Creed of Pleasure; the Space Miner's Concubine (The LodeStar Series) (6 page)

He’d built his house on the lower slopes of the mountain, with one range of peaks rising behind and another across the valley. The house blended in with its surroundings, neutral hues and shapes that echoed the blunt squared rocks of the bluffs over the river. Inside, it was spare but luxurious, with chairs and sofas big enough for a man to sprawl out in and room for all his activities and then some.

He’d added guest rooms, because Logan and Joran visited. Sometimes he had other guests. Stone Masterson and his pilot had stopped more than once, and irridium buyers made the trip to see where the coveted ore came from.
 

All the guest rooms were at the other end of the house from his, because he wanted his space private. Even with several visitors, he could close the door to his suite and have his bedroom, meditation room, study and lav to himself.
 

But this was the first time he’d had two single women under his roof. The pilot, he discounted. She worked for Stark, and anyhow he was pretty sure she was gay. Like having another man here.
 

Taara, on the other hand ... he could feel her presence vibrating like a vein of ore on the other end of a test drill.
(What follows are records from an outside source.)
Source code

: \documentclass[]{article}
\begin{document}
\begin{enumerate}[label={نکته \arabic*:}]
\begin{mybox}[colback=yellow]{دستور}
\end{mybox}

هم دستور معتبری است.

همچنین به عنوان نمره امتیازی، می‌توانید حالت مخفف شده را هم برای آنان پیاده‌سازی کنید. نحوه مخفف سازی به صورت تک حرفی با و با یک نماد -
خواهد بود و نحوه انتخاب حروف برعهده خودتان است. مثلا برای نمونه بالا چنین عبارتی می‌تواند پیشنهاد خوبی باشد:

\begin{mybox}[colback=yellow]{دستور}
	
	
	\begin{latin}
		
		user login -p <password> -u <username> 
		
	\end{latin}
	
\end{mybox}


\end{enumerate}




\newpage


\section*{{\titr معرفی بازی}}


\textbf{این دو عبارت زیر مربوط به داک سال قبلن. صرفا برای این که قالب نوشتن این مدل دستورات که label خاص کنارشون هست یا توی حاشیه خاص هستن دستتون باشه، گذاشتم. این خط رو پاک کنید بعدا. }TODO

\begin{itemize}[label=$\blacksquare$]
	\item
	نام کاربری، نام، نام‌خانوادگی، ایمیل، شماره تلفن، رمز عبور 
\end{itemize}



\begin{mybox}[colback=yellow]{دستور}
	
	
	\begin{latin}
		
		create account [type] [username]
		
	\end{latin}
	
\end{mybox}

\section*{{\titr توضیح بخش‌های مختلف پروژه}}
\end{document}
Exciting, alluring, beckoning him to the glittering core of her.

He needed to get her out of here.
 

He’d send her back with the cruiser, back to wherever Stark had found her. Give her some credit. He didn’t want her to lose out just because he wasn’t interested in availing himself of her services. Sex work was honest labor, just like anything else. With vaccinations for STIs and pregnancy, it was a viable career choice.
 

Although it was dangerous, since it involved physical contact of the most intimate kind, often in privacy.
 

 
He scowled into the darkness, his hands clenching on the light sheet that covered him. What was she doing, exposing herself to danger like this? Taara was so delicate. He was a male, much larger than her, in top physical condition. If he lost control, he could hurt or even kill her and who would know, unless she was implanted with a microchip or wore a monitor of some kind? Like many Frontierans, he’d had his comlink surgically implanted over his left ear. From what he’d seen, she had not.
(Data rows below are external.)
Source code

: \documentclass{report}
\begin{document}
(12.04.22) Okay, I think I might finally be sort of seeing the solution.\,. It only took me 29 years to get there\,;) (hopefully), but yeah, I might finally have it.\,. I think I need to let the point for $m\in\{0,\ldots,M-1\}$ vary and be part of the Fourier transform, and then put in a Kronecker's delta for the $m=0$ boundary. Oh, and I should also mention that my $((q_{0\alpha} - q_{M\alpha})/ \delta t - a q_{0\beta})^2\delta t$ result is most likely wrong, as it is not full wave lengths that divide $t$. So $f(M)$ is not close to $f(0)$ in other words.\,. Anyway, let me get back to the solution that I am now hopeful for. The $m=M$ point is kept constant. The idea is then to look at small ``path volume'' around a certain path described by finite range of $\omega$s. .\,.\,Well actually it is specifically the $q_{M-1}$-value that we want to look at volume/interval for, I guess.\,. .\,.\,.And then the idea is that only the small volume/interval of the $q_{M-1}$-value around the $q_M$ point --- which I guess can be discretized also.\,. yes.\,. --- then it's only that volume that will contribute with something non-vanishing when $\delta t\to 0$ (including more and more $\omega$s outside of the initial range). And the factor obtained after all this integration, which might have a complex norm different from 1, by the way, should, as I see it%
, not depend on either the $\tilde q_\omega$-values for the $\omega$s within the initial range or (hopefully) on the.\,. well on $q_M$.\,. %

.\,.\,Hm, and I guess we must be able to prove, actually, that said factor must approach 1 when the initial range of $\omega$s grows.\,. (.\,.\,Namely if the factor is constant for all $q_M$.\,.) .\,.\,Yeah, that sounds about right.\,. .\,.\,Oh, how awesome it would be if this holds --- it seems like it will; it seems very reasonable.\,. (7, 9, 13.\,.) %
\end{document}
Surely there was some other way she could earn a living. He’d give her enough credit she didn’t have to barter her body any longer, and she could set herself up doing ... whatever she wanted.
 

And he’d never have to see her again.
 

Jack-knifing up, Creed slid out off his bed and pulled his loose, soft pants up around his waist, fastening them as he walked over to open the sliding door, and step out onto the balcony.
 

He leaned his hands on the railing, the cool night breeze ruffling his hair and cooling his hot, damp skin. He looked out across the valley, a place of shadows in the brilliant starlight. The sky held a panoply of stars, and although two of Frontiera’s moons were down, the nearest one hung in a huge silver crescent over the southern horizon.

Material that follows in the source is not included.